The availability of cloud-based solutions has brought about a new debate that discusses the merits (and pitfalls) of one-time versus recurring payments. Both sides of the argument have valid points, and we've listed them down below, involving the points of view from both the suppliers or vendors of technology, as well as the front-end users or consumers.
The biggest benefit of one-time payments to suppliers is clear: the lump sum that you receive from a customer. The common reasoning is that it's easier to plan your budget if you already know how much cash is in the bank. However, this reasoning overlooks the fact that your expenses—bills, salaries, overheads—are recurring. This shouldn't pose a problem as long as you still have enough money from past payments, but if you don't have a steady flow of new customers, you will slowly run out of cash to spend. It may also be harder to acquire new customers, because not many are willing to take such a big leap without being able to test the product at hand.

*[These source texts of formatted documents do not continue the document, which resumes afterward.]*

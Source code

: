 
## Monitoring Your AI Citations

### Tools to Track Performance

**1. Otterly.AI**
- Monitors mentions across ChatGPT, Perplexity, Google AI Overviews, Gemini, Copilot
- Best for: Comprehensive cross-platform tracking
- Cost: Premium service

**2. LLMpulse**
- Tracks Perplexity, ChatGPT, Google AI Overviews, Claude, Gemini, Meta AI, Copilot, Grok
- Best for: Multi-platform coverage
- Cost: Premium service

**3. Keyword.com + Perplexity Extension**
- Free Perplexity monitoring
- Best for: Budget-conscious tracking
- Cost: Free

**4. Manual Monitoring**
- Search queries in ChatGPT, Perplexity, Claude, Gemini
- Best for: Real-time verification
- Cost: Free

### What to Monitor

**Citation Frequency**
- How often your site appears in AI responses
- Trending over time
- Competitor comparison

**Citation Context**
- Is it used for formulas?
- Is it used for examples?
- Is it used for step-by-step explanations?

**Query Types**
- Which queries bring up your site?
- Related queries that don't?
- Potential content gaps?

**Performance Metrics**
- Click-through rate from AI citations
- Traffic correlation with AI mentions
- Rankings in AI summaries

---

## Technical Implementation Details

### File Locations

On the user's end, the biggest selling point of this kind of payment is that they are making a one-time investment that no one can take away from them. It's also convenient to be able to pay for a product once without having to worry about it ever again. On the flip side, this is will not even be an option for you if you don't have the amount required at the time. The price you're charged will not even include the cost of annual support, updates, and upgrades—this can amount to 18-22% of the total cost of acquisition. After spending all that money, most users' biggest fear is that the product will not be up to par with their standards, and their dissatisfaction will mean that they essentially wasted their money.
Suppliers may benefit from this mode of payment precisely because their income will be recurring. This steady cash flow will help cover their regular expenses, and will enable them to project their income from month to month. This setup is also optimized for catching mistakes and making market discoveries, because they are continuously evolving with their consumers. However, this model also leads to a higher churn rate, because only dedicated fans and evangelists will constantly want to renew their subscriptions. Thus, there is a need for better customer service to keep clients happy and engaged.

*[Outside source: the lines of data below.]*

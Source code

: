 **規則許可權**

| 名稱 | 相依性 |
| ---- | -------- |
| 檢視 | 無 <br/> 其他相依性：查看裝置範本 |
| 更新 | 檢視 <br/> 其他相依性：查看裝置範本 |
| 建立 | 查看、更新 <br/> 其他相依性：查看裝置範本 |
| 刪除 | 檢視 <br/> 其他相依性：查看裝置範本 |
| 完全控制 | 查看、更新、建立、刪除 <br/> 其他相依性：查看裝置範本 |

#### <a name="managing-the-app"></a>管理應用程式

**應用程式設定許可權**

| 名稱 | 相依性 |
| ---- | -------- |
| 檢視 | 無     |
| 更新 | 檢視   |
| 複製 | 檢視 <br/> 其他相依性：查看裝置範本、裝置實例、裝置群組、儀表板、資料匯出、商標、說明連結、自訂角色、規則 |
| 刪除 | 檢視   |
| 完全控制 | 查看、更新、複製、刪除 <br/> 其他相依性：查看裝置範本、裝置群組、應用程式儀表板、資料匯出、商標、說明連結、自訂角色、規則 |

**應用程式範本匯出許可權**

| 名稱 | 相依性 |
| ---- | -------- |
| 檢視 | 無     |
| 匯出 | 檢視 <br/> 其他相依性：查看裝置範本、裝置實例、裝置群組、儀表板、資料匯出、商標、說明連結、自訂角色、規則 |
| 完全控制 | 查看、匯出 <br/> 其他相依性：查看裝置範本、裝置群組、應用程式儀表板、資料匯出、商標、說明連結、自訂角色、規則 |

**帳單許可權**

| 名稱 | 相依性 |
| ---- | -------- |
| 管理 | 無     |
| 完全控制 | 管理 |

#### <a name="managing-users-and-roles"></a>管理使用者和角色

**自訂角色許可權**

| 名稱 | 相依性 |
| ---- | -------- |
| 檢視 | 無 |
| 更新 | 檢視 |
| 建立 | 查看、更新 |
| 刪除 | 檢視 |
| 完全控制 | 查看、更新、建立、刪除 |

On the other hand, recurring payments are more affordable for the front-end user, and enable them to drop out any time they want to, whether they are unsatisfied with the product or unable to pay. Users will also be willing and able to try a product out because this model requires less commitment upfront. However, some may be put off by constantly having to renew their subscriptions—once their payments stop, they lose access to the product. This is inconvenient if they unintentionally miss a payment, perhaps due to negligence. This is abated by payment setups that automatically renew after a given period, but this may also cost the user additional money if they intend to unsubscribe but forget to cancel their payment.
While both modes of payment have their own benefits, recurring payments have a higher edge here for both the suppliers and users. At the end of the day, it all boils down to whether the vendors are putting a lot of work into creating and maintaining a product that people want to invest in, and whether the consumers see the value of the software or technology that is set in front of them.